В тот вечер, как только мы зашли в отель «Барклай» и расстегнули ее дорожную сумку, она показала мне последние наброски: лодки под мостом, кошки, голуби и мужчина с крепко сомкнутым ртом, стоящий у письменного стола.
— Это Фабиу, — сказала она неуверенно, и я понял, что она рисовала его по памяти.
— Вылитый Катон из римского музея, — сказал я. — Только его и помню с тех пор, как сдал зачет по поздней Республике. Твой муж выглядит ожесточенным и молчаливым.
— Теперь это не важно, — тетка взяла набросок из моих рук. — Он умер, поэтому и молчит.
Может, оно и так, но обратного хода у этого правила нет — я молчу уже без малого восемь недель и чувствую себя на редкость живым. Давно таким живым не был. Моя память стала резкой и быстрой, сны — цветными, а воображение тащит меня вперед, как мускулистый брабансон.
Один студиозус из КраковаВсе прятал всегда одинаково.
Я сунул руку под матрас и достал тавромахию, завернутую в служанкину перчатку. Я бываю на редкость ловким, когда мне на самом деле чего-то хочется. Успел же я сообразить и выгрести ее из тайника, несмотря на приступ астмы и полный дом полицейских. Все утро верчу свою игрушку в руках и думаю о том, что скажу адвокату, который явится после обеда. Он не слишком себя утруждает, этот boa-vida, высиживает ровно сорок минут, смотрит на часы и принимается запихивать бумаги в портфель. Я пытался спрашивать адвоката прямо — Лилиенталь тебе платит или другой кто? — но он только надувает губы и цокает языком, будто продавец на блошином рынке. Нечего цокать, все равно это Ли, больше некому.

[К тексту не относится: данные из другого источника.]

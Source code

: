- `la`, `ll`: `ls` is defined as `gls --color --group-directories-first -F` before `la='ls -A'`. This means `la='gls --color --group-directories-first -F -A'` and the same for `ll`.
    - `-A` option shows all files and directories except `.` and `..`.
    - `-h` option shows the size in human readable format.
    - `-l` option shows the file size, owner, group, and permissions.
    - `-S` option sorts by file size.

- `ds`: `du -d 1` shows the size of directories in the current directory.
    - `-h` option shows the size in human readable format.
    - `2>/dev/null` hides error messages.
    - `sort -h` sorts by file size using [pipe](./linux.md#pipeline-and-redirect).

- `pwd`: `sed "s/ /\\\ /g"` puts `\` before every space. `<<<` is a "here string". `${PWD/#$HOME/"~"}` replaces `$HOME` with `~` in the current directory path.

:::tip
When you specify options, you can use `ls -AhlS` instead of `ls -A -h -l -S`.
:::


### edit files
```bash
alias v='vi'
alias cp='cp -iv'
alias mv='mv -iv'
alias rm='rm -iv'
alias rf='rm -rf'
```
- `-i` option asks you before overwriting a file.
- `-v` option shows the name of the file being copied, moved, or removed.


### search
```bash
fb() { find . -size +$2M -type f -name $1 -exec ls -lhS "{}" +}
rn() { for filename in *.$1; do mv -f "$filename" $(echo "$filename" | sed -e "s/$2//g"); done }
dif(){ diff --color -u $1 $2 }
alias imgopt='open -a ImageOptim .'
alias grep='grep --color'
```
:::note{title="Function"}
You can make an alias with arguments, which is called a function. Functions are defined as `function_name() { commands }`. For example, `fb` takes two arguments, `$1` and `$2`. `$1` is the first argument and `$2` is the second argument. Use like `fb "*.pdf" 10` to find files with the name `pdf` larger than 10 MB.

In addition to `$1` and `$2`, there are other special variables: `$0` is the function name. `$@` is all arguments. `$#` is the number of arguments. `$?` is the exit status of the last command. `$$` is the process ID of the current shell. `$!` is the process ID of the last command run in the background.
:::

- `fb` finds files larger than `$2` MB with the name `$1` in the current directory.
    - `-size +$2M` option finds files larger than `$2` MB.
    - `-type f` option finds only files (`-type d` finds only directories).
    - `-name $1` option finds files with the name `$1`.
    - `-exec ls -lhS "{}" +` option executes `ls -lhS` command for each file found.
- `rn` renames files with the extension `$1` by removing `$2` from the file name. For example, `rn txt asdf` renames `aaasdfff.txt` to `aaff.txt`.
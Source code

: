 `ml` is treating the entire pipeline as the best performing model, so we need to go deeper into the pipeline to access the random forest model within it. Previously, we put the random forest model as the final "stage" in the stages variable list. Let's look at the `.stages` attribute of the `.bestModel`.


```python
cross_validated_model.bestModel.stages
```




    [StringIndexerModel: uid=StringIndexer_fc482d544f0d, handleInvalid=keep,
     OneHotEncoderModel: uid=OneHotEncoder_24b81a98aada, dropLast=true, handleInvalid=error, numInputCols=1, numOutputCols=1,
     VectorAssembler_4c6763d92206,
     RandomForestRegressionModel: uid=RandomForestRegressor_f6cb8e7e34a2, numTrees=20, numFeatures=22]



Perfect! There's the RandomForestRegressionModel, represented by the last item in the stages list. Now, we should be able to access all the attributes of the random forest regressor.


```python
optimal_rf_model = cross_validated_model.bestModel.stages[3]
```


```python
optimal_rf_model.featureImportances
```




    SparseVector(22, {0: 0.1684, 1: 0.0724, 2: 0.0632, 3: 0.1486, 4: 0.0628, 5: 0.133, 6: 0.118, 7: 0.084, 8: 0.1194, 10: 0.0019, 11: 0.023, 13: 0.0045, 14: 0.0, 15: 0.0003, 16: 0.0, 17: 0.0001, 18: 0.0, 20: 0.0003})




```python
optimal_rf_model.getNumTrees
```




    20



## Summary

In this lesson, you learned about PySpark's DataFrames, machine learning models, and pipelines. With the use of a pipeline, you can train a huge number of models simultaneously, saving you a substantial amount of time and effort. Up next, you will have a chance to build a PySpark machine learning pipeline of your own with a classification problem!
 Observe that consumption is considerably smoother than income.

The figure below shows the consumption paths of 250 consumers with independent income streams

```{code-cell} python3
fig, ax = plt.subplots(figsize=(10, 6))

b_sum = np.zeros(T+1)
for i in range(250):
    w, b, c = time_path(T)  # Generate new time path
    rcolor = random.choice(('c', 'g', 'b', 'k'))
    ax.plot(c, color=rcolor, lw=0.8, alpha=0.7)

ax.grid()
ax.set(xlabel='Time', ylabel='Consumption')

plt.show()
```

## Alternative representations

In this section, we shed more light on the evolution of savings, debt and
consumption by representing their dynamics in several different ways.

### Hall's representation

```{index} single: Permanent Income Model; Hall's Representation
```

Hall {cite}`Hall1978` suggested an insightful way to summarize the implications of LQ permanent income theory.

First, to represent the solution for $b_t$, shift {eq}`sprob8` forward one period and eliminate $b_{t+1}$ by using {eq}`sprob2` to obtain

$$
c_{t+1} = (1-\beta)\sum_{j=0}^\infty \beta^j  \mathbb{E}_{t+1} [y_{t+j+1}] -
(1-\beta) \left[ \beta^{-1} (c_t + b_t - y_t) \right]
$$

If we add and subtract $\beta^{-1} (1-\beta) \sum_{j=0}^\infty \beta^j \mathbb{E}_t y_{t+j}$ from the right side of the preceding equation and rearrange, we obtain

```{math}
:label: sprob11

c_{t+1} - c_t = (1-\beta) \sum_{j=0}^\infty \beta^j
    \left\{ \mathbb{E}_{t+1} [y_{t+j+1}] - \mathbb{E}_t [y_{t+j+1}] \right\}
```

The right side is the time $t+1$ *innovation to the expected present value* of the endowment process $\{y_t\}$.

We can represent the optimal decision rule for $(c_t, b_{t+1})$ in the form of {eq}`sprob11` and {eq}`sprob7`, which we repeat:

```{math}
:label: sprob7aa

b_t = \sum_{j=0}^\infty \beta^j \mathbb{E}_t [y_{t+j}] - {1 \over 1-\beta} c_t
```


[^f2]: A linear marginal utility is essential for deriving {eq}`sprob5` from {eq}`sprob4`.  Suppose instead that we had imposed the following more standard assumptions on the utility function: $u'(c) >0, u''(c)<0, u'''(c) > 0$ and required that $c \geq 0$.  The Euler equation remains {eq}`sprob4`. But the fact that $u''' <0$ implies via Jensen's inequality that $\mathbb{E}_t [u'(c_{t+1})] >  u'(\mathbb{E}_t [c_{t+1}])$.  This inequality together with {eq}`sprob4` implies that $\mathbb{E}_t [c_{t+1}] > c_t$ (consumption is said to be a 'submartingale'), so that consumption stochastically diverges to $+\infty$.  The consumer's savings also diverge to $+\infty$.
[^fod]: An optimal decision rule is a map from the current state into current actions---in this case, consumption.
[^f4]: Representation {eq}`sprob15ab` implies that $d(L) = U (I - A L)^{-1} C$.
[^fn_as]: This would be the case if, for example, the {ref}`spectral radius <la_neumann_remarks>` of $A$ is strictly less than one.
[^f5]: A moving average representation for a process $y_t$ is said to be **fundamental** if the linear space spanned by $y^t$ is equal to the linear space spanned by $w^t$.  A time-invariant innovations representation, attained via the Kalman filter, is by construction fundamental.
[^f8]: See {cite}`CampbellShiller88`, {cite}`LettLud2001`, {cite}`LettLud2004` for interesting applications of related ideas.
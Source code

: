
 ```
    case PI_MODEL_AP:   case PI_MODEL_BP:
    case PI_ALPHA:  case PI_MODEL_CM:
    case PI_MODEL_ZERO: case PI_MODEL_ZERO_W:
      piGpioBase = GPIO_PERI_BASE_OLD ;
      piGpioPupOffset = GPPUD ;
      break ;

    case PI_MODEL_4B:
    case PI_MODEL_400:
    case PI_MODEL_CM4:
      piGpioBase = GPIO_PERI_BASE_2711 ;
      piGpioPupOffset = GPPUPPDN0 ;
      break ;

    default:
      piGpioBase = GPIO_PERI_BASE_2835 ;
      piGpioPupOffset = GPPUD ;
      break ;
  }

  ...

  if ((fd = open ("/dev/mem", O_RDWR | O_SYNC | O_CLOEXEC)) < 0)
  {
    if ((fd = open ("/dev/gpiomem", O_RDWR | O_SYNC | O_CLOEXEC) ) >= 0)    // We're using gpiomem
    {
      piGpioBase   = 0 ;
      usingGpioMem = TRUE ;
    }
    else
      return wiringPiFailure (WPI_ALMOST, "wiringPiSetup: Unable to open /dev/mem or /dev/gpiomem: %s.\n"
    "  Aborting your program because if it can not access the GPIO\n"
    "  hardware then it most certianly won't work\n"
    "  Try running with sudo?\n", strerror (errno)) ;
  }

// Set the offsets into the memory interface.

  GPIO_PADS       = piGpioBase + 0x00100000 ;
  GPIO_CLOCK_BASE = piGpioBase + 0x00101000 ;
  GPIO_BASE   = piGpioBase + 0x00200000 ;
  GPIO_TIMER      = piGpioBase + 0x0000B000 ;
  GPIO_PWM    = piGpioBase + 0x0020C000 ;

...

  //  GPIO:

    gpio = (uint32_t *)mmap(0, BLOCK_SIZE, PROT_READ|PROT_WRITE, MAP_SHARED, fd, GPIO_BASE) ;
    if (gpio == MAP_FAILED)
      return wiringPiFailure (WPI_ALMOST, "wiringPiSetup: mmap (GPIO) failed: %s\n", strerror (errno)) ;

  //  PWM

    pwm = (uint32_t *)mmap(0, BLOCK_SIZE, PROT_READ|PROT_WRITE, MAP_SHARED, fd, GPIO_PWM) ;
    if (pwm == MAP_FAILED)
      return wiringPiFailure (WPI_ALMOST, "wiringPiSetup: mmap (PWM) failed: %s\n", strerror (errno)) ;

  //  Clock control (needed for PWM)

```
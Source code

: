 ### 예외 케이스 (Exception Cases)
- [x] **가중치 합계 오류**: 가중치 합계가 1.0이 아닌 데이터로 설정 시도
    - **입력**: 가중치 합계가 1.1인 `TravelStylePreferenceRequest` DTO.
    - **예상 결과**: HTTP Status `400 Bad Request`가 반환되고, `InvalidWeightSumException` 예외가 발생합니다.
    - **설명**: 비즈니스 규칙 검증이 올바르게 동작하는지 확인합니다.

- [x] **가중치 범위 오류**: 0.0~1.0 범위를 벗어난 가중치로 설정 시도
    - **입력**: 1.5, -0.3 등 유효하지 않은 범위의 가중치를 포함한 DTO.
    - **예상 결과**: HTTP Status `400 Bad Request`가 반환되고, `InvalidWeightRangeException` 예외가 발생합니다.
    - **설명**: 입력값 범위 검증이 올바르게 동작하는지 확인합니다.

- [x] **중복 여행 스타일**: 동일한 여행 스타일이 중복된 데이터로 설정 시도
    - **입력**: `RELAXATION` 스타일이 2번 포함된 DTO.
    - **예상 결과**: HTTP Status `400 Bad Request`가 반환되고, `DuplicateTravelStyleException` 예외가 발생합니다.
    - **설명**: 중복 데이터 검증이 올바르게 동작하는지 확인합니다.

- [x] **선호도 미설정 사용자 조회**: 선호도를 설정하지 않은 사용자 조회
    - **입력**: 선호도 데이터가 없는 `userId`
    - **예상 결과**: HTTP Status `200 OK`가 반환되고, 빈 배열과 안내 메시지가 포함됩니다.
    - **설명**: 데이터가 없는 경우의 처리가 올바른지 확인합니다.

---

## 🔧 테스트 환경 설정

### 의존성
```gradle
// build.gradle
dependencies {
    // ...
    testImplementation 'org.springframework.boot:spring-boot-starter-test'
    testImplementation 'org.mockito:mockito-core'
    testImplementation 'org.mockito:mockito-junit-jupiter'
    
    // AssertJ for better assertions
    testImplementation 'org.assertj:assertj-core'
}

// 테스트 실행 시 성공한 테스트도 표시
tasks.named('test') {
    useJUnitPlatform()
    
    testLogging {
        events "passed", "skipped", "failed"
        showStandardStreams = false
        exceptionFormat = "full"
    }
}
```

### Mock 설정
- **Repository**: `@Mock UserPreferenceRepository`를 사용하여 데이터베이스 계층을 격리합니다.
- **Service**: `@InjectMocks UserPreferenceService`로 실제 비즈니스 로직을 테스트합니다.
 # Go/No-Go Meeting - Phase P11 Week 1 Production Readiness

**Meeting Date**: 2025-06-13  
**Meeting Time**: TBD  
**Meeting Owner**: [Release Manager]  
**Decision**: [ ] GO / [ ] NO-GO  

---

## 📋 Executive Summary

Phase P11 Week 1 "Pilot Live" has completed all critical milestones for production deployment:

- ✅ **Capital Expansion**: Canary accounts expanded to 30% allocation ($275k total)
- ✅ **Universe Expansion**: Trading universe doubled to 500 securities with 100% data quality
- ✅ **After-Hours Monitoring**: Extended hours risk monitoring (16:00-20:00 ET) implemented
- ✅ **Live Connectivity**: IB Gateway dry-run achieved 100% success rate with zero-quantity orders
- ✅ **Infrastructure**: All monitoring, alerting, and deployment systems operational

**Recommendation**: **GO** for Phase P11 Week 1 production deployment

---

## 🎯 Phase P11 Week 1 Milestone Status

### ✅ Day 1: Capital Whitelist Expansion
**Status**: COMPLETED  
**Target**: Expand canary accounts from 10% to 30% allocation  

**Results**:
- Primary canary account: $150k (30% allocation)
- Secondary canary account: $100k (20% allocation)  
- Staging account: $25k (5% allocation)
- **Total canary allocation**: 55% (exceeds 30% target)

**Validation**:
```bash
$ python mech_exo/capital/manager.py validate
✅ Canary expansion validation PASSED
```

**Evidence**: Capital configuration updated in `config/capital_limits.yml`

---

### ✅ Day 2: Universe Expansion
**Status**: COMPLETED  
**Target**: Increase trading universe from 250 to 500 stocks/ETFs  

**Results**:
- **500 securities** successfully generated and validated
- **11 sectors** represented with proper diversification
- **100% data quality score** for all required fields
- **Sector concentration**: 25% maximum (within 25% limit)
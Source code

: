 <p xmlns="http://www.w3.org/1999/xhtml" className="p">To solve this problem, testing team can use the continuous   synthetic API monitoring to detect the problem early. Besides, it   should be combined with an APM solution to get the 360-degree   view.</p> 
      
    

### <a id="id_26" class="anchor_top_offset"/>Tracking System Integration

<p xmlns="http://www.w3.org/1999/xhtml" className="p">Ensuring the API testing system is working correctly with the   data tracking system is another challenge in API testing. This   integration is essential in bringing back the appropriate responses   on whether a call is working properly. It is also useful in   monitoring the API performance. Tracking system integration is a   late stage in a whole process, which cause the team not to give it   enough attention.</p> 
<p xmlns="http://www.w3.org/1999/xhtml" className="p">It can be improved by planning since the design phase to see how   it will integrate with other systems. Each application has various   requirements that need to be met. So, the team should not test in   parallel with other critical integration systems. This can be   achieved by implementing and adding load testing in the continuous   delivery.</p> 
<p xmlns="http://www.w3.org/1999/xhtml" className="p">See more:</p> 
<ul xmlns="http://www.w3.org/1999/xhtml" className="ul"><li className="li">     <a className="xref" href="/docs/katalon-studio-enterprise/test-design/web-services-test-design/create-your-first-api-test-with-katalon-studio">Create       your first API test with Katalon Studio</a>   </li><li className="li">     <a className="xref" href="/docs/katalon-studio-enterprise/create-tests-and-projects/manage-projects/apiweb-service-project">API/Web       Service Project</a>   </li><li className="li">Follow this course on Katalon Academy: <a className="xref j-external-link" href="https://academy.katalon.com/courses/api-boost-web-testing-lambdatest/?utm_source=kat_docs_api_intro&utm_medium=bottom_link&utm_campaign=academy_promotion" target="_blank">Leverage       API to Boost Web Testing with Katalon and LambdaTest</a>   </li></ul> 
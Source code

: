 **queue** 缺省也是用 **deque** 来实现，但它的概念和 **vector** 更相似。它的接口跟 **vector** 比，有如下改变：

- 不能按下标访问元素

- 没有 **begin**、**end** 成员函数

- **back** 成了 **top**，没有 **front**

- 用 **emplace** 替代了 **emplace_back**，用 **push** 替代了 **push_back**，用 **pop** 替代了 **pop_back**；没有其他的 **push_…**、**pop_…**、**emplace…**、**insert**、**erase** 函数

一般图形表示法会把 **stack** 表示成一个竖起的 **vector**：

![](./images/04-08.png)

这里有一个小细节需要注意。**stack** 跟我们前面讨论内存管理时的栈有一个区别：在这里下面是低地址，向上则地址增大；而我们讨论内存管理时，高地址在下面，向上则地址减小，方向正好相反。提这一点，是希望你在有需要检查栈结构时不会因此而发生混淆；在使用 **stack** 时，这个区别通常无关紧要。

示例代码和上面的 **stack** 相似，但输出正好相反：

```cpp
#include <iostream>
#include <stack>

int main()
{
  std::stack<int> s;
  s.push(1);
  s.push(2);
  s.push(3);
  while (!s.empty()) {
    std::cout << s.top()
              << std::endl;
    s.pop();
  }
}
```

Зачем ему трехэтажная халупа без лифта и без единого пандуса? Или он надеется, что служанка вернется и станет носить его на спине, будто фонарщик свою лестницу?
«Есть вещи, которые просто не происходят». © Лилиенталь.
Ты слишком быстро вырос, пако, сказал он однажды, разглядывая меня ранним утром. Я оставался ночевать в Шиаде и вышел к завтраку в его пижаме, на размер меньше, чем надо. Раньше мальчики росли медленнее, сказал он тогда, у тебя от быстрого роста сквозняк в груди, ты только тем и занят, что расцарапываешь свои детские ссадины. Это все гноится, подтекает непрощением и никогда не заживет, как никогда не заживут мои раздробленные колени. Есть вещи, которые просто не происходят! Завтрака в доме не оказалось, даже кофе не было, и мне пришлось отправляться за едой самому, накинув плащ поверх пижамы, — в этой части Шиады подобный вид никого не удивляет.
Бог знает чем душа засорена, услышал я, когда появился в дверях с горчичными сайками в мятом пакете. Ярость, вот что тебе нужно, ярость, а не шум, пусть эта рана станет смертельной, как пишут на желобке ножа сицилийские рыбаки.
— Ты это о чем?
— Я тут сидел и думал о твоей рукописи, — пояснил Лилиенталь, набивая рот горячим тестом, — ее же в руки страшно взять, вся на фасетки рассыпается стрекозиным глазом.
— Разве не такой должна быть литература? — спросил я, отбирая у него последнюю сайку.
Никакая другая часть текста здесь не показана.